Problem description:
If a record holds a picture, drop the picture and return the rest of the record word for word.
##############################
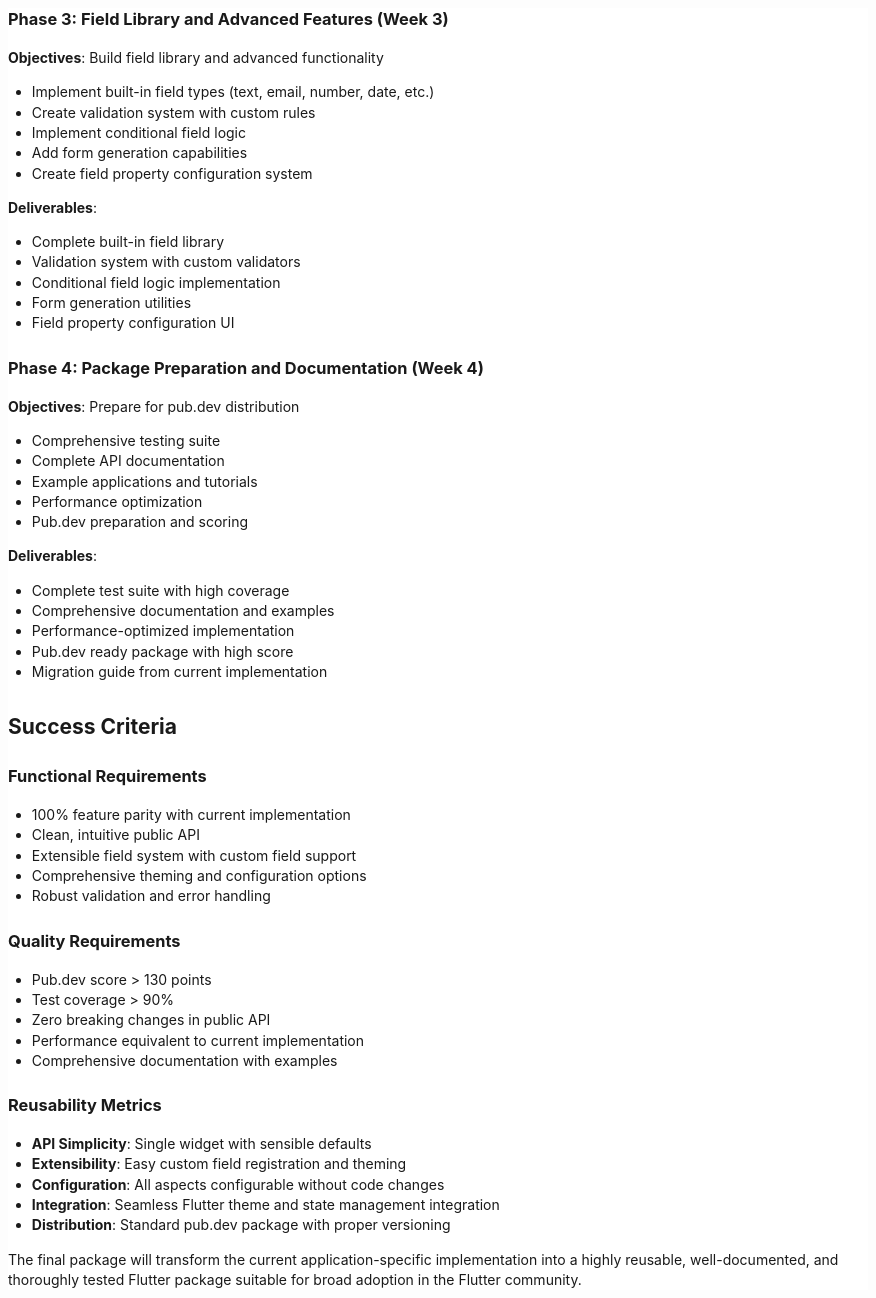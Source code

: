 ### Phase 3: Field Library and Advanced Features (Week 3)

**Objectives**: Build field library and advanced functionality
- Implement built-in field types (text, email, number, date, etc.)
- Create validation system with custom rules
- Implement conditional field logic
- Add form generation capabilities
- Create field property configuration system

**Deliverables**:
- Complete built-in field library
- Validation system with custom validators
- Conditional field logic implementation
- Form generation utilities
- Field property configuration UI

### Phase 4: Package Preparation and Documentation (Week 4)

**Objectives**: Prepare for pub.dev distribution
- Comprehensive testing suite
- Complete API documentation
- Example applications and tutorials
- Performance optimization
- Pub.dev preparation and scoring

**Deliverables**:
- Complete test suite with high coverage
- Comprehensive documentation and examples
- Performance-optimized implementation
- Pub.dev ready package with high score
- Migration guide from current implementation

## Success Criteria

### Functional Requirements
- 100% feature parity with current implementation
- Clean, intuitive public API
- Extensible field system with custom field support
- Comprehensive theming and configuration options
- Robust validation and error handling

### Quality Requirements
- Pub.dev score > 130 points
- Test coverage > 90%
- Zero breaking changes in public API
- Performance equivalent to current implementation
- Comprehensive documentation with examples

### Reusability Metrics
- **API Simplicity**: Single widget with sensible defaults
- **Extensibility**: Easy custom field registration and theming
- **Configuration**: All aspects configurable without code changes
- **Integration**: Seamless Flutter theme and state management integration
- **Distribution**: Standard pub.dev package with proper versioning

The final package will transform the current application-specific implementation into a highly reusable, well-documented, and thoroughly tested Flutter package suitable for broad adoption in the Flutter community.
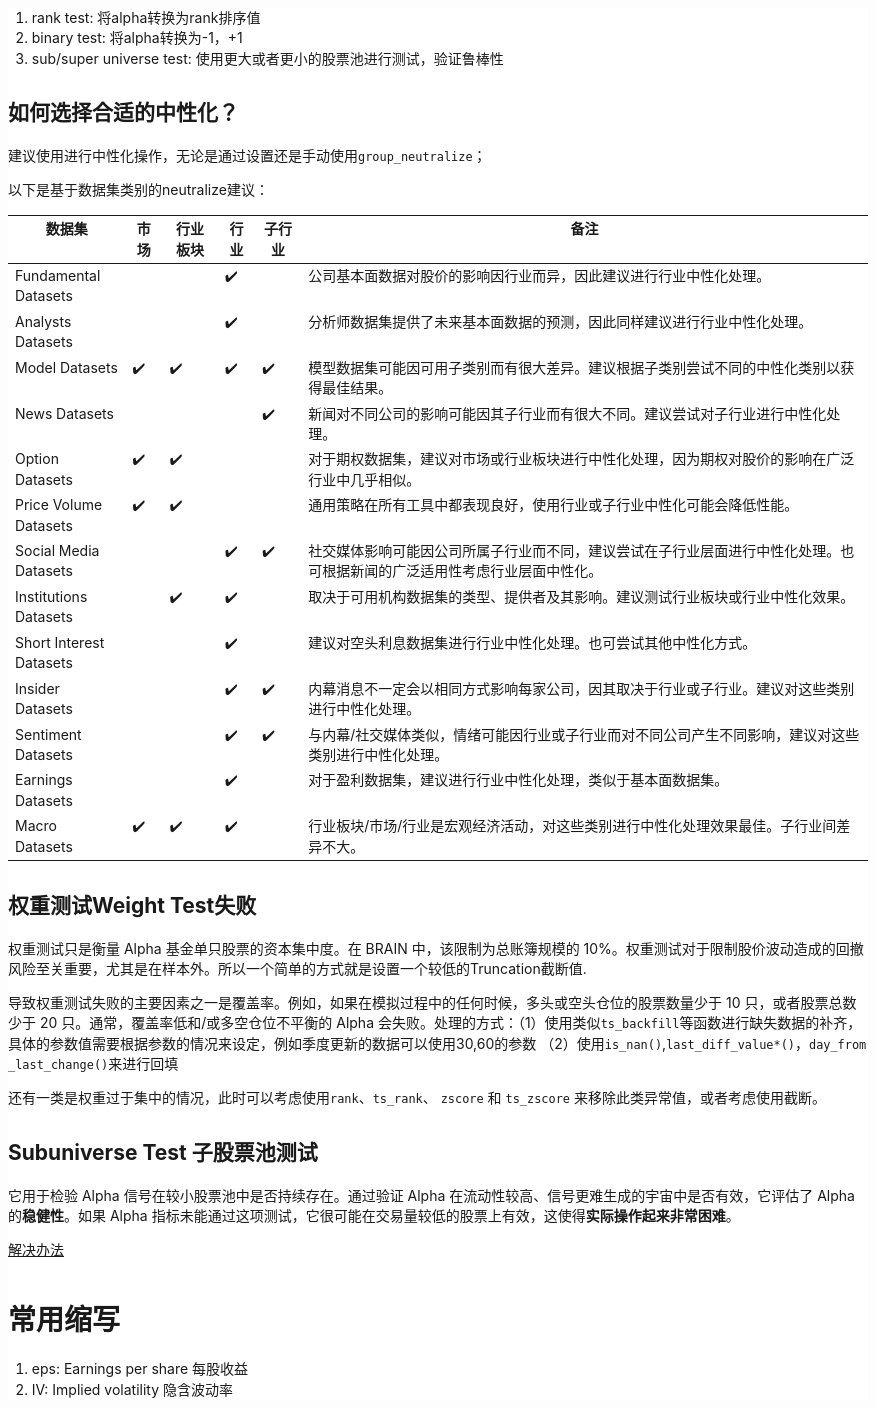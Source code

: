 1. rank test: 将alpha转换为rank排序值
2. binary test: 将alpha转换为-1，+1
3. sub/super universe test: 使用更大或者更小的股票池进行测试，验证鲁棒性

## 如何选择合适的中性化？

建议使用进行中性化操作，无论是通过设置还是手动使用`group_neutralize`；

以下是基于数据集类别的neutralize建议：

| 数据集 | 市场 | 行业板块 | 行业 | 子行业 | 备注 |
|--------|------|----------|------|--------|------|
| Fundamental Datasets |  |  | ✔️ |  | 公司基本面数据对股价的影响因行业而异，因此建议进行行业中性化处理。 |
| Analysts Datasets |  |  | ✔️ |  | 分析师数据集提供了未来基本面数据的预测，因此同样建议进行行业中性化处理。 |
| Model Datasets | ✔️ | ✔️ | ✔️ | ✔️ | 模型数据集可能因可用子类别而有很大差异。建议根据子类别尝试不同的中性化类别以获得最佳结果。 |
| News Datasets |  |  |  | ✔️ | 新闻对不同公司的影响可能因其子行业而有很大不同。建议尝试对子行业进行中性化处理。 |
| Option Datasets | ✔️ | ✔️ |  |  | 对于期权数据集，建议对市场或行业板块进行中性化处理，因为期权对股价的影响在广泛行业中几乎相似。 |
| Price Volume Datasets | ✔️ | ✔️ |  |  | 通用策略在所有工具中都表现良好，使用行业或子行业中性化可能会降低性能。 |
| Social Media Datasets |  |  | ✔️ | ✔️ | 社交媒体影响可能因公司所属子行业而不同，建议尝试在子行业层面进行中性化处理。也可根据新闻的广泛适用性考虑行业层面中性化。 |
| Institutions Datasets |  | ✔️ | ✔️ |  | 取决于可用机构数据集的类型、提供者及其影响。建议测试行业板块或行业中性化效果。 |
| Short Interest Datasets |  |  | ✔️ |  | 建议对空头利息数据集进行行业中性化处理。也可尝试其他中性化方式。 |
| Insider Datasets |  |  | ✔️ | ✔️ | 内幕消息不一定会以相同方式影响每家公司，因其取决于行业或子行业。建议对这些类别进行中性化处理。 |
| Sentiment Datasets |  |  | ✔️ | ✔️ | 与内幕/社交媒体类似，情绪可能因行业或子行业而对不同公司产生不同影响，建议对这些类别进行中性化处理。 |
| Earnings Datasets |  |  | ✔️ |  | 对于盈利数据集，建议进行行业中性化处理，类似于基本面数据集。 |
| Macro Datasets | ✔️ | ✔️ | ✔️ |  | 行业板块/市场/行业是宏观经济活动，对这些类别进行中性化处理效果最佳。子行业间差异不大。 |


## 权重测试Weight Test失败

权重测试只是衡量 Alpha 基金单只股票的资本集中度。在 BRAIN 中，该限制为总账簿规模的 10%。权重测试对于限制股价波动造成的回撤风险至关重要，尤其是在样本外。所以一个简单的方式就是设置一个较低的Truncation截断值. 

导致权重测试失败的主要因素之一是覆盖率。例如，如果在模拟过程中的任何时候，多头或空头仓位的股票数量少于 10 只，或者股票总数少于 20 只。通常，覆盖率低和/或多空仓位不平衡的 Alpha 会失败。处理的方式：（1）使用类似`ts_backfill`等函数进行缺失数据的补齐，具体的参数值需要根据参数的情况来设定，例如季度更新的数据可以使用30,60的参数 （2）使用`is_nan()`,`last_diff_value*()`，`day_from_last_change()`来进行回填

还有一类是权重过于集中的情况，此时可以考虑使用`rank`、`ts_rank`、 `zscore` 和 `ts_zscore` 来移除此类异常值，或者考虑使用截断。

## Subuniverse Test 子股票池测试

它用于检验 Alpha 信号在较小股票池中是否持续存在。通过验证 Alpha 在流动性较高、信号更难生成的宇宙中是否有效，它评估了 Alpha 的**稳健性**。如果 Alpha 指标未能通过这项测试，它很可能在交易量较低的股票上有效，这使得**实际操作起来非常困难**。

[解决办法](https://support.worldquantbrain.com/hc/en-us/articles/6568644868375-How-do-I-resolve-this-error-Sub-universe-Sharpe-NaN-is-not-above-cutoff?_gl=1%2A1o1du0y%2A_gcl_au%2AOTE1Njc1OC4xNzQyMjc1NjE2%2A_ga%2AMTczNjkyNDcyOTEyN2MxYmI0OTAwNjhlNTM.%2A_ga_9RN6WVT1K1%2AMTc0NTU4NjI2MS41MC4xLjE3NDU1ODk5ODEuNjAuMC4w)


# 常用缩写

1. eps: Earnings per share 每股收益
2. IV: Implied volatility 隐含波动率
##############################
Answer to this exercise:
Source code

: ### Phase 3: Field Library and Advanced Features (Week 3)

**Objectives**: Build field library and advanced functionality
- Implement built-in field types (text, email, number, date, etc.)
- Create validation system with custom rules
- Implement conditional field logic
- Add form generation capabilities
- Create field property configuration system

**Deliverables**:
- Complete built-in field library
- Validation system with custom validators
- Conditional field logic implementation
- Form generation utilities
- Field property configuration UI

### Phase 4: Package Preparation and Documentation (Week 4)

**Objectives**: Prepare for pub.dev distribution
- Comprehensive testing suite
- Complete API documentation
- Example applications and tutorials
- Performance optimization
- Pub.dev preparation and scoring

**Deliverables**:
- Complete test suite with high coverage
- Comprehensive documentation and examples
- Performance-optimized implementation
- Pub.dev ready package with high score
- Migration guide from current implementation

## Success Criteria

### Functional Requirements
- 100% feature parity with current implementation
- Clean, intuitive public API
- Extensible field system with custom field support
- Comprehensive theming and configuration options
- Robust validation and error handling

### Quality Requirements
- Pub.dev score > 130 points
- Test coverage > 90%
- Zero breaking changes in public API
- Performance equivalent to current implementation
- Comprehensive documentation with examples

### Reusability Metrics
- **API Simplicity**: Single widget with sensible defaults
- **Extensibility**: Easy custom field registration and theming
- **Configuration**: All aspects configurable without code changes
- **Integration**: Seamless Flutter theme and state management integration
- **Distribution**: Standard pub.dev package with proper versioning

The final package will transform the current application-specific implementation into a highly reusable, well-documented, and thoroughly tested Flutter package suitable for broad adoption in the Flutter community.
Source code

: 1. rank test: 将alpha转换为rank排序值
2. binary test: 将alpha转换为-1，+1
3. sub/super universe test: 使用更大或者更小的股票池进行测试，验证鲁棒性

## 如何选择合适的中性化？

建议使用进行中性化操作，无论是通过设置还是手动使用`group_neutralize`；

以下是基于数据集类别的neutralize建议：

| 数据集 | 市场 | 行业板块 | 行业 | 子行业 | 备注 |
|--------|------|----------|------|--------|------|
| Fundamental Datasets |  |  | ✔️ |  | 公司基本面数据对股价的影响因行业而异，因此建议进行行业中性化处理。 |
| Analysts Datasets |  |  | ✔️ |  | 分析师数据集提供了未来基本面数据的预测，因此同样建议进行行业中性化处理。 |
| Model Datasets | ✔️ | ✔️ | ✔️ | ✔️ | 模型数据集可能因可用子类别而有很大差异。建议根据子类别尝试不同的中性化类别以获得最佳结果。 |
| News Datasets |  |  |  | ✔️ | 新闻对不同公司的影响可能因其子行业而有很大不同。建议尝试对子行业进行中性化处理。 |
| Option Datasets | ✔️ | ✔️ |  |  | 对于期权数据集，建议对市场或行业板块进行中性化处理，因为期权对股价的影响在广泛行业中几乎相似。 |
| Price Volume Datasets | ✔️ | ✔️ |  |  | 通用策略在所有工具中都表现良好，使用行业或子行业中性化可能会降低性能。 |
| Social Media Datasets |  |  | ✔️ | ✔️ | 社交媒体影响可能因公司所属子行业而不同，建议尝试在子行业层面进行中性化处理。也可根据新闻的广泛适用性考虑行业层面中性化。 |
| Institutions Datasets |  | ✔️ | ✔️ |  | 取决于可用机构数据集的类型、提供者及其影响。建议测试行业板块或行业中性化效果。 |
| Short Interest Datasets |  |  | ✔️ |  | 建议对空头利息数据集进行行业中性化处理。也可尝试其他中性化方式。 |
| Insider Datasets |  |  | ✔️ | ✔️ | 内幕消息不一定会以相同方式影响每家公司，因其取决于行业或子行业。建议对这些类别进行中性化处理。 |
| Sentiment Datasets |  |  | ✔️ | ✔️ | 与内幕/社交媒体类似，情绪可能因行业或子行业而对不同公司产生不同影响，建议对这些类别进行中性化处理。 |
| Earnings Datasets |  |  | ✔️ |  | 对于盈利数据集，建议进行行业中性化处理，类似于基本面数据集。 |
| Macro Datasets | ✔️ | ✔️ | ✔️ |  | 行业板块/市场/行业是宏观经济活动，对这些类别进行中性化处理效果最佳。子行业间差异不大。 |


## 权重测试Weight Test失败

权重测试只是衡量 Alpha 基金单只股票的资本集中度。在 BRAIN 中，该限制为总账簿规模的 10%。权重测试对于限制股价波动造成的回撤风险至关重要，尤其是在样本外。所以一个简单的方式就是设置一个较低的Truncation截断值. 

导致权重测试失败的主要因素之一是覆盖率。例如，如果在模拟过程中的任何时候，多头或空头仓位的股票数量少于 10 只，或者股票总数少于 20 只。通常，覆盖率低和/或多空仓位不平衡的 Alpha 会失败。处理的方式：（1）使用类似`ts_backfill`等函数进行缺失数据的补齐，具体的参数值需要根据参数的情况来设定，例如季度更新的数据可以使用30,60的参数 （2）使用`is_nan()`,`last_diff_value*()`，`day_from_last_change()`来进行回填

还有一类是权重过于集中的情况，此时可以考虑使用`rank`、`ts_rank`、 `zscore` 和 `ts_zscore` 来移除此类异常值，或者考虑使用截断。

## Subuniverse Test 子股票池测试

它用于检验 Alpha 信号在较小股票池中是否持续存在。通过验证 Alpha 在流动性较高、信号更难生成的宇宙中是否有效，它评估了 Alpha 的**稳健性**。如果 Alpha 指标未能通过这项测试，它很可能在交易量较低的股票上有效，这使得**实际操作起来非常困难**。

[解决办法](https://support.worldquantbrain.com/hc/en-us/articles/6568644868375-How-do-I-resolve-this-error-Sub-universe-Sharpe-NaN-is-not-above-cutoff?_gl=1%2A1o1du0y%2A_gcl_au%2AOTE1Njc1OC4xNzQyMjc1NjE2%2A_ga%2AMTczNjkyNDcyOTEyN2MxYmI0OTAwNjhlNTM.%2A_ga_9RN6WVT1K1%2AMTc0NTU4NjI2MS41MC4xLjE3NDU1ODk5ODEuNjAuMC4w)


# 常用缩写

1. eps: Earnings per share 每股收益
2. IV: Implied volatility 隐含波动率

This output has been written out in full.